Pensei em te dizer ..

Cortei os pulsos e deixei o sangue escorrer dentro do copo de vidro. Estava quente e emplastado numa cor vermelha escura como o coração que oferecia as ofertas para o dia dos namorados no shopping Center. O dia amanheceu e ainda não morri, nem de medo, nem de solidão, nem de amor. O estado paranóico que instiga minha mente a pensar em partir minha própria cabeça ao meio não é capaz de sucumbir ao impulso de apertar o gatilho.

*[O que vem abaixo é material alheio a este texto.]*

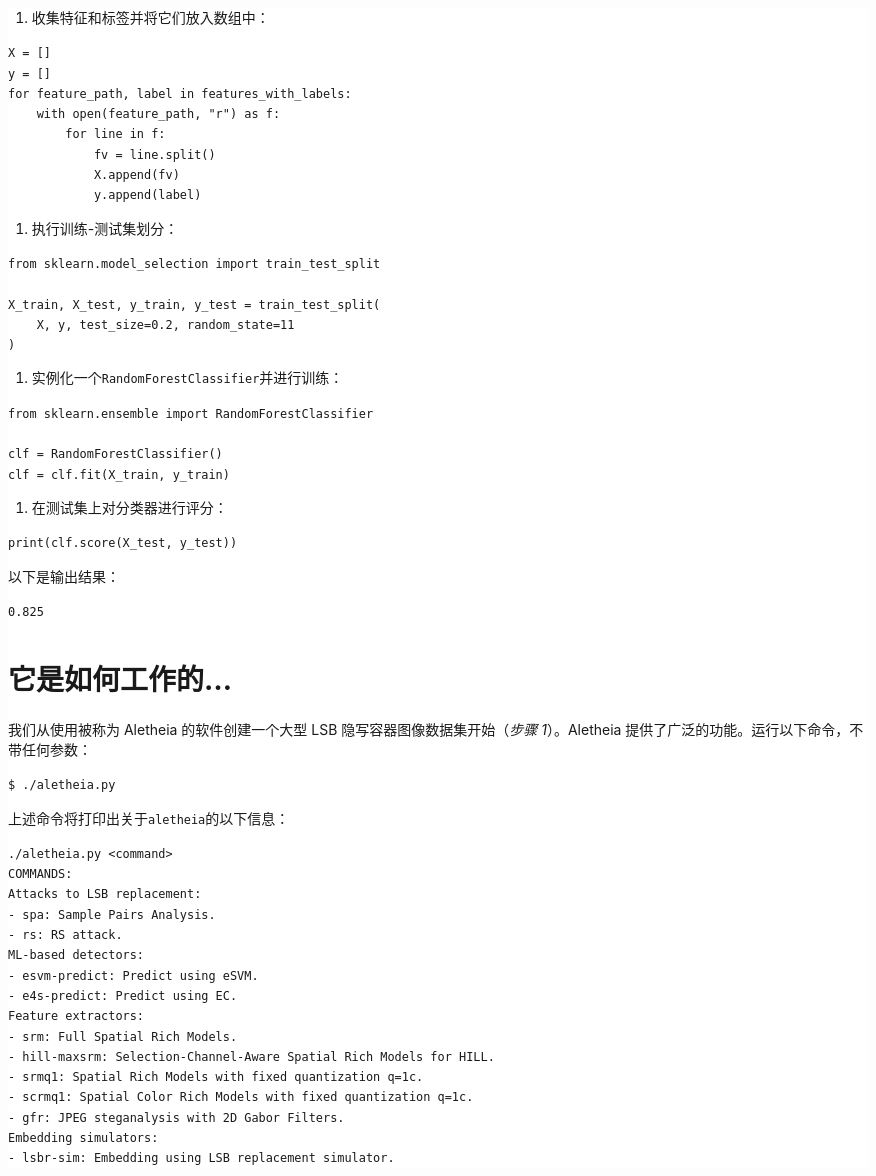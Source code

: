 1.  收集特征和标签并将它们放入数组中：

```
X = []
y = []
for feature_path, label in features_with_labels:
    with open(feature_path, "r") as f:
        for line in f:
            fv = line.split()
            X.append(fv)
            y.append(label)
```

1.  执行训练-测试集划分：

```
from sklearn.model_selection import train_test_split

X_train, X_test, y_train, y_test = train_test_split(
    X, y, test_size=0.2, random_state=11
)
```

1.  实例化一个` RandomForestClassifier `并进行训练：

```
from sklearn.ensemble import RandomForestClassifier

clf = RandomForestClassifier()
clf = clf.fit(X_train, y_train)
```

1.  在测试集上对分类器进行评分：

```
print(clf.score(X_test, y_test))
```

以下是输出结果：

```
0.825
```

# 它是如何工作的…

我们从使用被称为 Aletheia 的软件创建一个大型 LSB 隐写容器图像数据集开始（*步骤 1*）。Aletheia 提供了广泛的功能。运行以下命令，不带任何参数：

```
$ ./aletheia.py
```

上述命令将打印出关于` aletheia `的以下信息：

```
./aletheia.py <command>
COMMANDS:
Attacks to LSB replacement:
- spa: Sample Pairs Analysis.
- rs: RS attack.
ML-based detectors:
- esvm-predict: Predict using eSVM.
- e4s-predict: Predict using EC.
Feature extractors:
- srm: Full Spatial Rich Models.
- hill-maxsrm: Selection-Channel-Aware Spatial Rich Models for HILL.
- srmq1: Spatial Rich Models with fixed quantization q=1c.
- scrmq1: Spatial Color Rich Models with fixed quantization q=1c.
- gfr: JPEG steganalysis with 2D Gabor Filters.
Embedding simulators:
- lsbr-sim: Embedding using LSB replacement simulator.
```
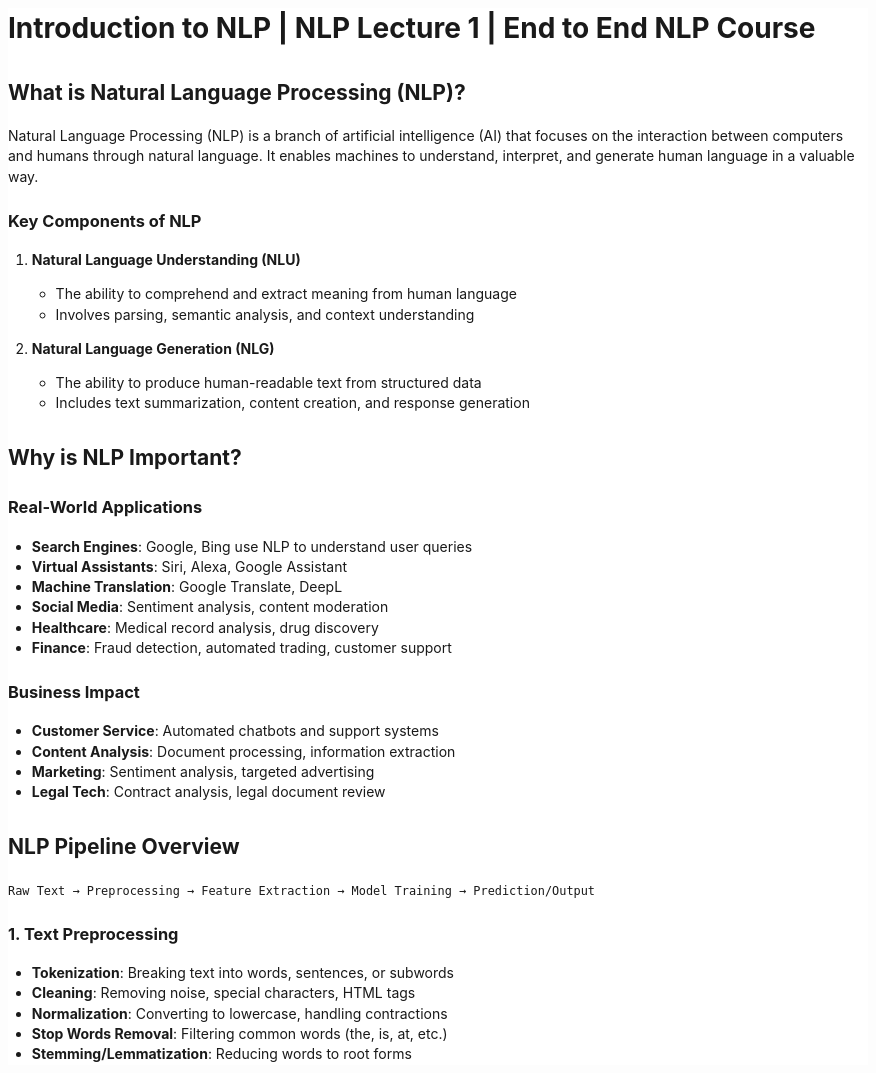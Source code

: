 # Introduction to NLP | NLP Lecture 1 | End to End NLP Course

## What is Natural Language Processing (NLP)?

Natural Language Processing (NLP) is a branch of artificial intelligence (AI) that focuses on the interaction between computers and humans through natural language. It enables machines to understand, interpret, and generate human language in a valuable way.

### Key Components of NLP

1. **Natural Language Understanding (NLU)**
   - The ability to comprehend and extract meaning from human language
   - Involves parsing, semantic analysis, and context understanding

2. **Natural Language Generation (NLG)**
   - The ability to produce human-readable text from structured data
   - Includes text summarization, content creation, and response generation

## Why is NLP Important?

### Real-World Applications

- **Search Engines**: Google, Bing use NLP to understand user queries
- **Virtual Assistants**: Siri, Alexa, Google Assistant
- **Machine Translation**: Google Translate, DeepL
- **Social Media**: Sentiment analysis, content moderation
- **Healthcare**: Medical record analysis, drug discovery
- **Finance**: Fraud detection, automated trading, customer support

### Business Impact

- **Customer Service**: Automated chatbots and support systems
- **Content Analysis**: Document processing, information extraction
- **Marketing**: Sentiment analysis, targeted advertising
- **Legal Tech**: Contract analysis, legal document review

## NLP Pipeline Overview

```
Raw Text → Preprocessing → Feature Extraction → Model Training → Prediction/Output
```

### 1. Text Preprocessing
- **Tokenization**: Breaking text into words, sentences, or subwords
- **Cleaning**: Removing noise, special characters, HTML tags
- **Normalization**: Converting to lowercase, handling contractions
- **Stop Words Removal**: Filtering common words (the, is, at, etc.)
- **Stemming/Lemmatization**: Reducing words to root forms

Já comprei minha passagem para o inferno. Cinco cartelas inteiras de remédios para esquecer quem sou poderiam facilitar muito a percepção de que o trilho chegou ao fim. Talvez seja a hora de escrever uma cartinha de despedida e imaginar quem serão os convidados para o meu enterro. Você vai chorar dois ou três dias e depois achará melhor que eu tenha partido sem deixar um recado com a voz embriagada no seu telefone celular. Conte a todos quem eu fui e o que fiz e não se esqueça de dizer quem sou. Cuidado ao vasculhar minhas coisas, meus segredos e minhas gavetas. Entre meus livros tem anotações importantes, se achar conveniente pode vendê-los a um preço justo, aqueles que não interessam a ninguém doe para algum orfanato, para alguma igreja, para alguma escola, sei lá, não estarei mais preocupado em esconder o que tenho vivido na sua ausência.

O que me resta ainda de sangue no corpo escorre como a areia de uma ampulheta. Em pouco tempo vou desmaiar, apagar e provavelmente desaparecer desse mundo. Não terei mais cobranças, gritos e nem as recordações de todas as vezes que senti culpa por estar apenas vivendo o que considerei importante, verdadeiro e leal a mim mesmo. Esse egoísmo evidente poderá servir para quando quiser falar mal de mim num momento de ódio. O paradoxo desse instante entre a vida e a morte é perceber que não fui um bom filho, um bom pai e nem um bom companheiro, embora seja previsível que vocês venham a relembrar momentos divertidos, pensamentos inteligentes ou atitudes louváveis. É mais fácil sem dúvida nenhuma elogiar um morto.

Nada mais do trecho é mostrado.